Task brief: Please state how many lines of the records hold the string "documentclass", giving nothing but the number.

··········

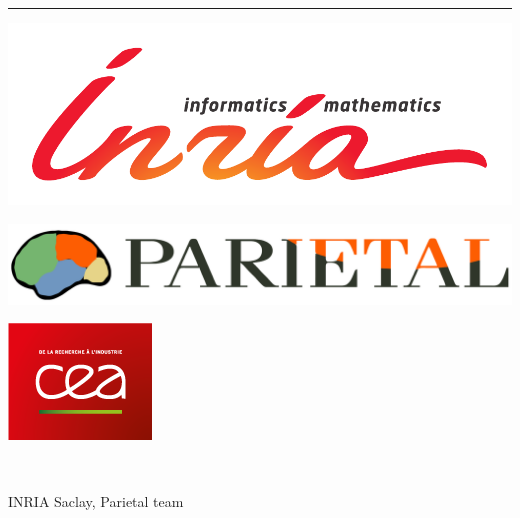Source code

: \documentclass{article}
\begin{document}
\bigskip
\pagestyle{empty}
\vspace*{-3em}
\hrule
    \begin{minipage}{.23\linewidth}
	\hspace*{-2ex}%
	\includegraphics[width=\linewidth]{logo_inria_couleur}
    \end{minipage}%
    \hfill%
    \begin{minipage}{.2\linewidth}
	\includegraphics[width=\linewidth]{logo_parietal}
    \end{minipage}%
    \hfill%
    \begin{minipage}{.15\linewidth}
	\includegraphics[width=\linewidth]{logo_cea}
    \end{minipage}%
    \\
    \begin{minipage}{.6\linewidth}
	\sf
	INRIA Saclay, \qquad\qquad
	Parietal team~
	\small{}
    \end{minipage}
\end{document}
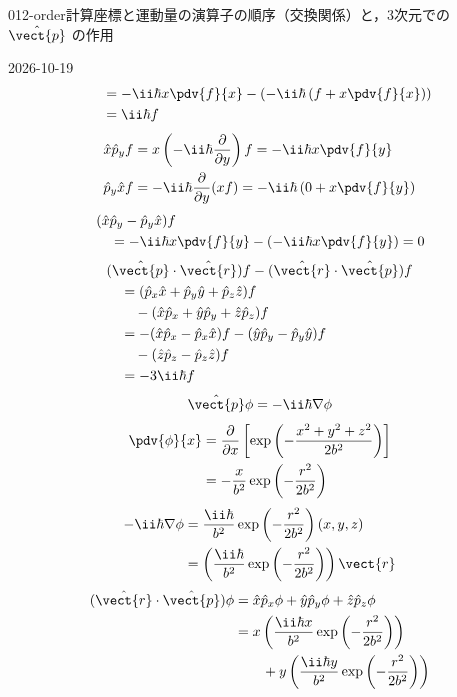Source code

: \documentclass[uplatex,dvipdfmx,a4paper,11pt]{jsarticle}
\begin{document}
\begin{mondai}{012-order}{計算}{座標と運動量の演算子の順序（交換関係）と，3次元での $\hat{\vect{p}}$ の作用}
\begin{kotaeutsushi}{2026-10-19}
\begin{align*}
&\quad=-\ii\hbar x\pdv{f}{x}-\left(-\ii\hbar\left(f+x\pdv{f}{x}\right)\right)\\
&\quad=\ii\hbar f
\end{align*}
\begin{align*}
\hat{x}\hat{p}_{y}f&=x\left(-\ii\hbar\frac{\partial}{\partial y}\right)f=-\ii\hbar x\pdv{f}{y}\\
\hat{p}_{y}\hat{x}f&=-\ii\hbar\frac{\partial}{\partial y}(xf)=-\ii\hbar\left(0+x\pdv{f}{y}\right)
\end{align*}
\begin{align*}
&(\hat{x}\hat{p}_{y}-\hat{p}_{y}\hat{x})f\\
&\quad=-\ii\hbar x\pdv{f}{y}-\left(-\ii\hbar x\pdv{f}{y}\right)=0
\end{align*}
\begin{align*}
&(\hat{\vect{p}}\cdot\hat{\vect{r}})f-(\hat{\vect{r}}\cdot\hat{\vect{p}})f\\
&\quad=(\hat{p}_{x}\hat{x}+\hat{p}_{y}\hat{y}+\hat{p}_{z}\hat{z})f\\
&\qquad-(\hat{x}\hat{p}_{x}+\hat{y}\hat{p}_{y}+\hat{z}\hat{p}_{z})f\\
&\quad=-(\hat{x}\hat{p}_{x}-\hat{p}_{x}\hat{x})f-(\hat{y}\hat{p}_{y}-\hat{p}_{y}\hat{y})f\\
&\qquad-(\hat{z}\hat{p}_{z}-\hat{p}_{z}\hat{z})f\\
&\quad=-3\ii\hbar f
\end{align*}
\[ \hat{\vect{p}}\phi=-\ii\hbar\nabla\phi \]
\begin{align*}
\pdv{\phi}{x}&=\frac{\partial}{\partial x}\left[\exp\left(-\frac{x^{2}+y^{2}+z^{2}}{2b^{2}}\right)\right]\\
&=-\frac{x}{b^{2}}\exp\left(-\frac{r^{2}}{2b^{2}}\right)
\end{align*}
\begin{align*}
-\ii\hbar\nabla\phi&=\frac{\ii\hbar}{b^{2}}\exp\left(-\frac{r^{2}}{2b^{2}}\right)(x,y,z)\\
&=\left(\frac{\ii\hbar}{b^{2}}\exp\left(-\frac{r^{2}}{2b^{2}}\right)\right)\vect{r}
\end{align*}
\begin{align*}
(\hat{\vect{r}}\cdot\hat{\vect{p}})\phi&=\hat{x}\hat{p}_{x}\phi+\hat{y}\hat{p}_{y}\phi+\hat{z}\hat{p}_{z}\phi\\
&=x\left(\frac{\ii\hbar x}{b^{2}}\exp\left(-\frac{r^{2}}{2b^{2}}\right)\right)\\
&\qquad+y\left(\frac{\ii\hbar y}{b^{2}}\exp\left(-\frac{r^{2}}{2b^{2}}\right)\right)\\

\end{align*}
\end{kotaeutsushi}
\end{mondai}
\end{document}
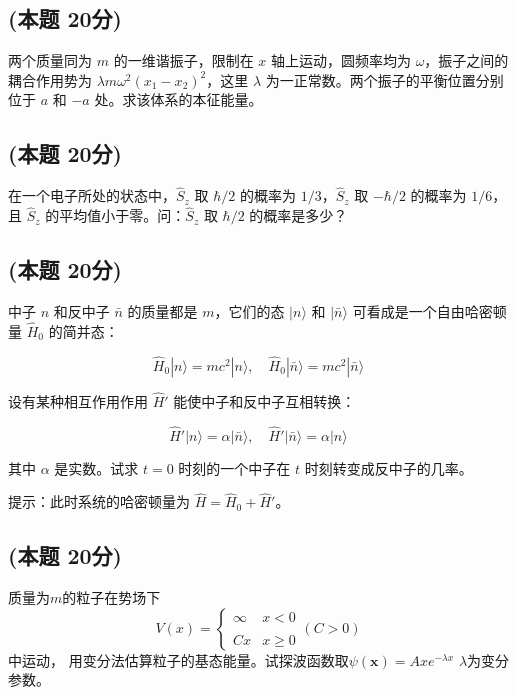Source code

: \subsection{(本题 20分)}
两个质量同为 $m$ 的一维谐振子，限制在 $x$ 轴上运动，圆频率均为 $\omega$，振子之间的耦合作用势为 $\lambda m \omega^2 (x_1 - x_2)^2$，这里 $\lambda$ 为一正常数。两个振子的平衡位置分别位于 $a$ 和 $-a$ 处。求该体系的本征能量。
\subsection{(本题 20分)}
在一个电子所处的状态中，$\hat S_z$ 取 $\hbar/2$ 的概率为 $1/3$，$\hat S_z$ 取 $-\hbar/2$ 的概率为 $1/6$，且 $\hat S_z$ 的平均值小于零。问：$\hat S_z$ 取 $\hbar/2$ 的概率是多少？
\subsection{(本题 20分)}
中子 $n$ 和反中子 $\bar{n}$ 的质量都是 $m$，它们的态 $|n\rangle$ 和 $|\bar{n}\rangle$ 可看成是一个自由哈密顿量 $\hat H_0$ 的简并态：

$$\hat H_0|n\rangle = mc^2|n\rangle, \quad \hat H_0|\bar{n}\rangle = mc^2|\bar{n}\rangle~$$

设有某种相互作用作用 $\hat H'$ 能使中子和反中子互相转换：

$$\hat H'|n\rangle = \alpha|\bar{n}\rangle, \quad \hat H'|\bar{n}\rangle = \alpha|n\rangle~$$

其中 $\alpha$ 是实数。试求 $t=0$ 时刻的一个中子在 $t$ 时刻转变成反中子的几率。

提示：此时系统的哈密顿量为 $\hat{H} = \hat{H}_0 + \hat{H}'$。
\subsection{(本题 20分)}
质量为$m$的粒子在势场下$$V(x) = \begin{cases} \infty & x < 0 \\\\ Cx & x \geq 0\end{cases}(C>0)~$$中运动，
用变分法估算粒子的基态能量。试探波函数取$\psi(\mathbf{x}) = A x e^{-\lambda x}$ $\lambda$为变分参数。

··········

Answer space: 2